Extinction Rebellion

When your 11-year-old daughter bursts into tears that the grown-ups aren’t doing anything close to enough to protect the world from a mass extinction, you’ve a parental instinct to comfort them. You might want to say that it’s all overblown fearmongering, that technology will prevail and we will all live happily ever after.

But she knows you can’t assure her of that. She knows Nasa publicly announced irrefutable evidence of manmade climate change in 1988. She knows you did film work for BP in 2001 that admitted to shareholders their business model had to refocus beyond petroleum, because climate change was going to wipe out their business. She knows that if a big oil company was admitting it at the turn of the millennium, six years before An Inconvenient Truth stormed the box office with a $50M worldwide haul and an Oscar for Best Documentary, then this wasn’t a movie of the week fad – it was real.

And as she and her mates protest against Government’s inaction, in solidarity with child prodigy activist Greta Thunberg – in the face of doomed Prime Minister Theresa May’s criticism they are wasting their time – she knows there is not much time left to waste. She knows Phillip Hammond’s claim that £1tn is too high to save the future of life on Earth, is paradoxically absurd.

Most importantly she knows in any debate, you are not entitled to your opinion, only what you can argue for.

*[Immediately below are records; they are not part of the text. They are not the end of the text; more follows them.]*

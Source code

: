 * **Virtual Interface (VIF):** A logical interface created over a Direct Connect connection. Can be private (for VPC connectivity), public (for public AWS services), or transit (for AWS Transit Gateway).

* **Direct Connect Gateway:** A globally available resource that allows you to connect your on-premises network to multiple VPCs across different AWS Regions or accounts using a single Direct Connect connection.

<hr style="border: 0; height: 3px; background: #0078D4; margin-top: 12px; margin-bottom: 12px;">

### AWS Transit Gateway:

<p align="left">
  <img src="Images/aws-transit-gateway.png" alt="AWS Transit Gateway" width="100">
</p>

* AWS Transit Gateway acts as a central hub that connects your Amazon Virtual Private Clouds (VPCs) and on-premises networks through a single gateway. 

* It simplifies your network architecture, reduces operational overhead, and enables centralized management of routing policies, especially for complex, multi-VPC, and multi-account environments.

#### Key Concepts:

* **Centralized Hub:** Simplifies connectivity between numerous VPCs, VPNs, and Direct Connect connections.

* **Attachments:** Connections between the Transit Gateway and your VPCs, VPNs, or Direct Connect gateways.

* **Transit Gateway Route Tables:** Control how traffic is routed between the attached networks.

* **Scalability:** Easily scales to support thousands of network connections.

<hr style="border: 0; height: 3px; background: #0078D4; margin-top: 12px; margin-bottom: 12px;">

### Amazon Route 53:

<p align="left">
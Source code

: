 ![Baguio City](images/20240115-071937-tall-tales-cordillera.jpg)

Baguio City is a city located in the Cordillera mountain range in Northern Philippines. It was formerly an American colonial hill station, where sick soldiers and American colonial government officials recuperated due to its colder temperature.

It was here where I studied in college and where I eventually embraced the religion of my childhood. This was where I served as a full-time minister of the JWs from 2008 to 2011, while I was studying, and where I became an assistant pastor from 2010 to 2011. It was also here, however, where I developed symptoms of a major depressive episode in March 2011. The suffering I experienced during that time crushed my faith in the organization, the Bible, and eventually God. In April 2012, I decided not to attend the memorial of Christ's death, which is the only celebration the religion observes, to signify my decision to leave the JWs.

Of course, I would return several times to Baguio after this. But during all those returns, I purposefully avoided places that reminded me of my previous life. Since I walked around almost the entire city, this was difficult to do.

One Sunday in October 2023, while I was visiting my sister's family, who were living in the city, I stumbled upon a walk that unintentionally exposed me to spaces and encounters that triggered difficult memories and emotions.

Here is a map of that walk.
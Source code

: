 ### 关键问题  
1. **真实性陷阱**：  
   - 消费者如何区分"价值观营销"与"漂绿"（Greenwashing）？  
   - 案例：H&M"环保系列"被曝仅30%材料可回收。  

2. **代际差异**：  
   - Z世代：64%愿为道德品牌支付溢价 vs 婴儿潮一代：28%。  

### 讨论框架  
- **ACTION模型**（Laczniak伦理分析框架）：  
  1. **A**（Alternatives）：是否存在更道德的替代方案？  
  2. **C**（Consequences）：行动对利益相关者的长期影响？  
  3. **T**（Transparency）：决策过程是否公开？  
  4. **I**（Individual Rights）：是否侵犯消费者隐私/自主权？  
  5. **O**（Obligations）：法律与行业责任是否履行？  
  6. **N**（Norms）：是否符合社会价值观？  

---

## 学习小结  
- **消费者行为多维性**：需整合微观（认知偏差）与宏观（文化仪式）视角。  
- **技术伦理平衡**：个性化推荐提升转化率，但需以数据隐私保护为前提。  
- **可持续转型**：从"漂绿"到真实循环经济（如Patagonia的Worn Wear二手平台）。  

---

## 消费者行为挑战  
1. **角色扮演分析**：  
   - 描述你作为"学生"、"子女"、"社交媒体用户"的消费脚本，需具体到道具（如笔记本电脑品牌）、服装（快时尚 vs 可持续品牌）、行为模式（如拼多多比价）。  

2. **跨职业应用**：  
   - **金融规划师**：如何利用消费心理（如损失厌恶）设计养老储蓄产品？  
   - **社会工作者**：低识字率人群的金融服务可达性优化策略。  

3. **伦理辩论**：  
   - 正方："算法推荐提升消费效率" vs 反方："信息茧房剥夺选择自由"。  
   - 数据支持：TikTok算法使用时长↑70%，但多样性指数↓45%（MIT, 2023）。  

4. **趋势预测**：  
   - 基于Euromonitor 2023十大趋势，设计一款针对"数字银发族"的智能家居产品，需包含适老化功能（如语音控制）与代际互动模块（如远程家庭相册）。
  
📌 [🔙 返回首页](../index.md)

Not all opinions are equal. Some are backed by data showing 2018 had the highest global emissions ever recorded, the effects of which have put us into a mass extinction event of our making.

And so, she wins her argument. A bleak debate, over before it began. The only comfort I can give her is to get my lazy, apathetic, overworked self, involved.

So, I check out the snappy XR (Extinction Rebellion) with their cool brutalist logo, effective design style, and stripped back message: The time for denial is over.  It’s time to act.  Government must sort it out!

I speak to Rupert Read about the group’s emergency action on the Climate and Ecological crisis. He’s clear – this is not a protest. This is not just stating objection. This is action against those in authority. Against the normal ways of behaving.  The very definition of a rebellion.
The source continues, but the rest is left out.